Mouraz Lopes considera “especialmente grave” o défice de fiscalização ao nível das autarquias, “desde que em 2011 foi extinta a Inspeção Geral da Administração Local e cujas competências foram diluídas na Inspeção Geral das Finanças que tem outras prioridades”.
Essa falta de controlo é tanto mais preocupante quanto a maior parte dos processos de corrupção que estão ser julgados nos tribunais dizem respeito ao poder autárquico. Mouraz Lopes sublinha que “nem tudo é crime. Mas há muitas patologias financeiras ao nível das autarquias.

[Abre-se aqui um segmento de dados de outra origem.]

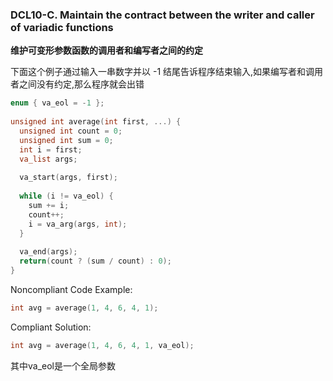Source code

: ### DCL10-C. Maintain the contract between the writer and caller of variadic functions

**维护可变形参数函数的调用者和编写者之间的约定**

下面这个例子通过输入一串数字并以 -1 结尾告诉程序结束输入,如果编写者和调用者之间没有约定,那么程序就会出错

```C
enum { va_eol = -1 };
 
unsigned int average(int first, ...) {
  unsigned int count = 0;
  unsigned int sum = 0;
  int i = first;
  va_list args;
 
  va_start(args, first);
 
  while (i != va_eol) {
    sum += i;
    count++;
    i = va_arg(args, int);
  }
 
  va_end(args);
  return(count ? (sum / count) : 0);
}
```

Noncompliant Code Example:

```C
int avg = average(1, 4, 6, 4, 1);
```

Compliant Solution:

```C
int avg = average(1, 4, 6, 4, 1, va_eol);
```

其中va_eol是一个全局参数







  

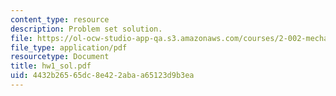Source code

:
 ```yaml
---
content_type: resource
description: Problem set solution.
file: https://ol-ocw-studio-app-qa.s3.amazonaws.com/courses/2-002-mechanics-and-materials-ii-spring-2004/4432b26565dc8e422abaa65123d9b3ea_hw1_sol.pdf
file_type: application/pdf
resourcetype: Document
title: hw1_sol.pdf
uid: 4432b265-65dc-8e42-2aba-a65123d9b3ea
---
```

Ao nível administrativo, temos tido alguns autarcas que perderam os mandatos por causa das irregularidades que cometeram. E portanto temos aqui um problema", afirma.
O juiz conselheiro, que acaba de editar um segundo livro sobre corrupção, ”O Labirinto do Minotauro”, diz que as autarquias são “uma área de risco de má utilização dos dinheiros públicos e é preciso encarar o problema de forma clara”. Essa é uma crítica que faz à Estratégia de Combate à Corrupção apresentada pelo Governo para os próximos 4 anos.
"Em nenhum lado essa estratégia fala da necessidade de um maior controlo financeiro e das patologias que envolvem as autarquias”, lamenta.
O juiz do Tribunal de Contas diz que, "em Portugal, não faltam exemplos de documentos muito bem feitos mas que não passam do papel e lembra que, “em 2017, o próprio Ministério Público aprovou uma estratégia de combate à corrupção muito bem feita. Mas desde então não foram apresentados quaisquer resultados”.
O mesmo lamenta o presidente do Sindicato dos Magistrados do Ministério Público, que só consegue explicar a situação pela mudança operada no topo da hierarquia da Procuradoria-Geral da República, com a substituição de Joana Marques Vidal por Lucília Gago.
Quanto à Estratégia Nacional de Combate à Corrupção, António Ventinhas também admite ter dúvidas de que saia do papel. O documento, com cerca de 80 páginas e com o qual o Governo quer dar “coordenação, coerência e consistência à prevenção e repressão da corrupção”, tem um problema: "não fala de dinheiro".
António Ventinhas revela ainda que “já perguntou várias vezes e ainda não obteve resposta quanto aos milhões alocados à estratégia.”
O presidente do Sindicato dos Magistrados do Ministério Público lembra o que sucedeu com os estabelecimentos prisionais. "O plano de restruturação do sistema prisional português foi elaborado há 15-20 anos por Freitas do Amaral e até hoje nunca foi cumprido”, diz António Ventinhas, receando que o mesmo destino acabe por ter a Estratégia Nacional de Combate à Corrupção, cuja fase de consulta pública terminou esta semana .
Outro dos participantes no debate, Nuno Cunha Rolo, lembra que a “corrupção é a preocupação número um dos cidadãos dos países membros da OCDE”. O vice-presidente da Associação Transparência e Integridade sublinha que os portugueses “têm uma perceção altíssima do problema da corrupção no país".
"É preciso perceber de onde vem essa perceção e atacar as suas origens", defende, considerando que” um dos problemas tem a ver com a falta de celeridade da Justiça, que gera uma sensação de impunidade e uma desconfiança dos cidadãos na democracia, alimentado extremismos e populismos”.
São declarações ao programa de Em Nome da Lei, transmitido pela Renascença os sábados ao meio-dia e, em reposição, à meia-noite.